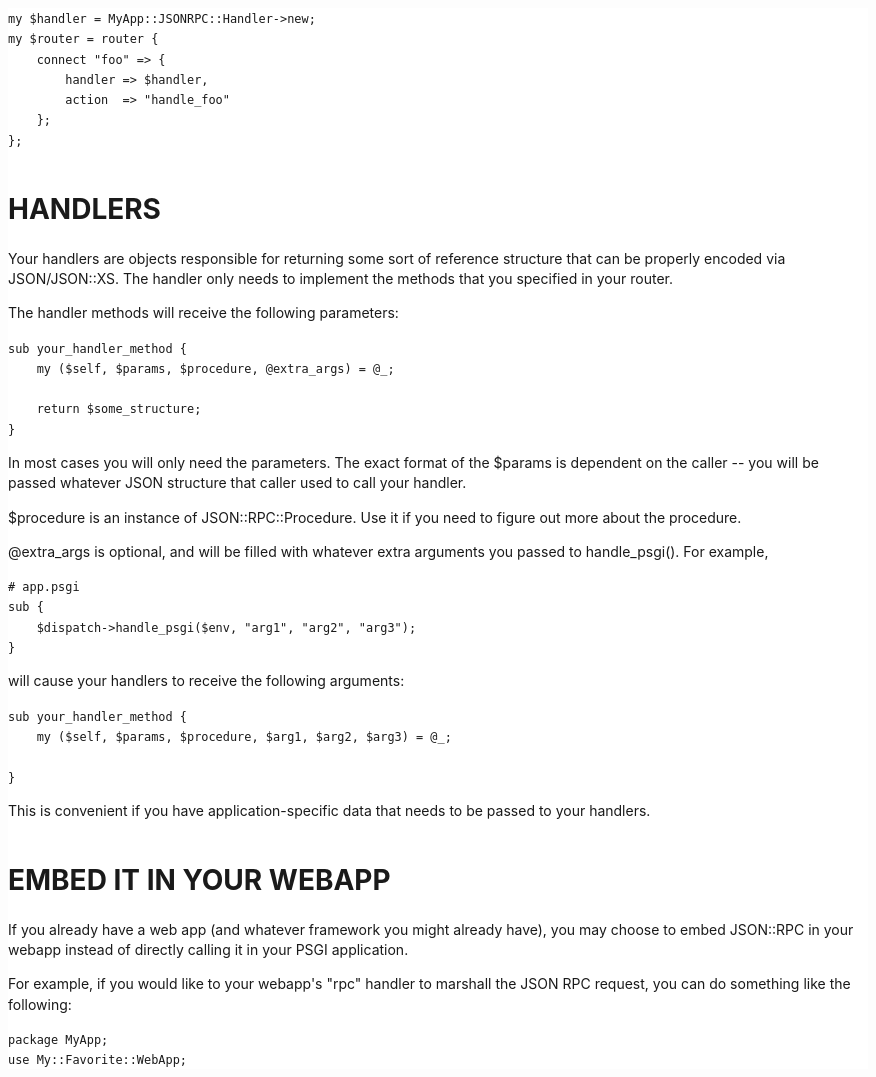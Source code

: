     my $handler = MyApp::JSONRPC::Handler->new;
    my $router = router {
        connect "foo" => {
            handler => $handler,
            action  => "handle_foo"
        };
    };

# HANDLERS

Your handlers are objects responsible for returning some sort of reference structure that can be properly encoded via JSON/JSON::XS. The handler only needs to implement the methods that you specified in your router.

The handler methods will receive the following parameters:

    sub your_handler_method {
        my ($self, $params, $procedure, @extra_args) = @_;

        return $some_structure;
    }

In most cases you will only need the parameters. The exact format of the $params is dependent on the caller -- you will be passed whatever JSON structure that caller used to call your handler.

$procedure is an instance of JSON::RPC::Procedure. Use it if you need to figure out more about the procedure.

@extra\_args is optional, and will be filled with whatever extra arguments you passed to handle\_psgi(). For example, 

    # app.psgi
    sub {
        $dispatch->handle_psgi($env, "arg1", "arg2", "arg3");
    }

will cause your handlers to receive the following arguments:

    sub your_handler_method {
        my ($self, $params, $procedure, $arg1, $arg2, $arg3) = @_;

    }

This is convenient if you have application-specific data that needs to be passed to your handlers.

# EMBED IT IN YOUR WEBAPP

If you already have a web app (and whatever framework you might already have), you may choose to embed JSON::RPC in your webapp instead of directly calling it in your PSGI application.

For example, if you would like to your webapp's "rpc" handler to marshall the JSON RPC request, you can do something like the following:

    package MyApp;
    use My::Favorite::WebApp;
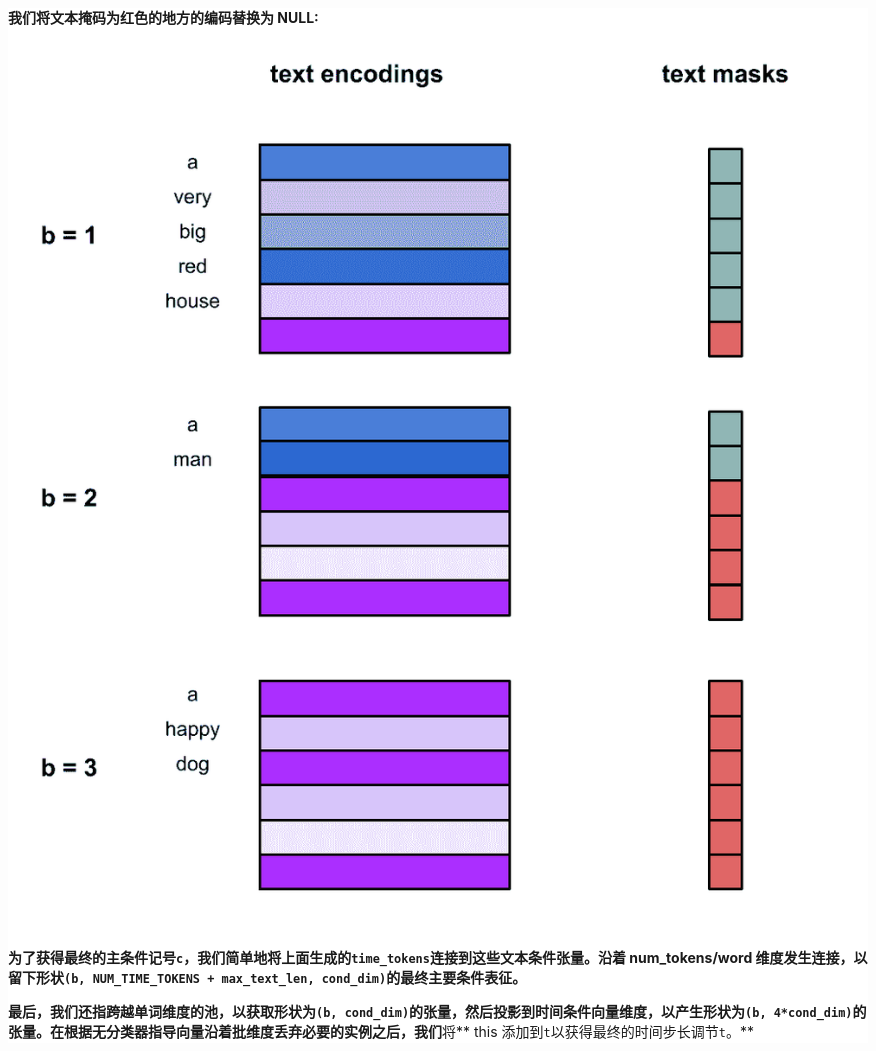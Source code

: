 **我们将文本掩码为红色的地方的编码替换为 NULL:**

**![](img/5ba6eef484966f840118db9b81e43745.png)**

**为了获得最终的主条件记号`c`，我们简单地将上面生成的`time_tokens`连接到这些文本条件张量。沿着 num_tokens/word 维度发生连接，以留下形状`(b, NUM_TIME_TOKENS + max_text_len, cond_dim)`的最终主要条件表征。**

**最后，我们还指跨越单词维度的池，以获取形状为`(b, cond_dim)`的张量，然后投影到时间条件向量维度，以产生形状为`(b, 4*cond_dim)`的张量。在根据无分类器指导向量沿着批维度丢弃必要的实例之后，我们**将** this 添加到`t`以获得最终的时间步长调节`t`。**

REQUIREMENT: Print exactly the lines above, between the one holding "will cause your" and the one holding "If you already", inclusive, and nothing besides.

ANSWER SPACE:
will cause your handlers to receive the following arguments:

    sub your_handler_method {
        my ($self, $params, $procedure, $arg1, $arg2, $arg3) = @_;

    }

This is convenient if you have application-specific data that needs to be passed to your handlers.

# EMBED IT IN YOUR WEBAPP

If you already have a web app (and whatever framework you might already have), you may choose to embed JSON::RPC in your webapp instead of directly calling it in your PSGI application.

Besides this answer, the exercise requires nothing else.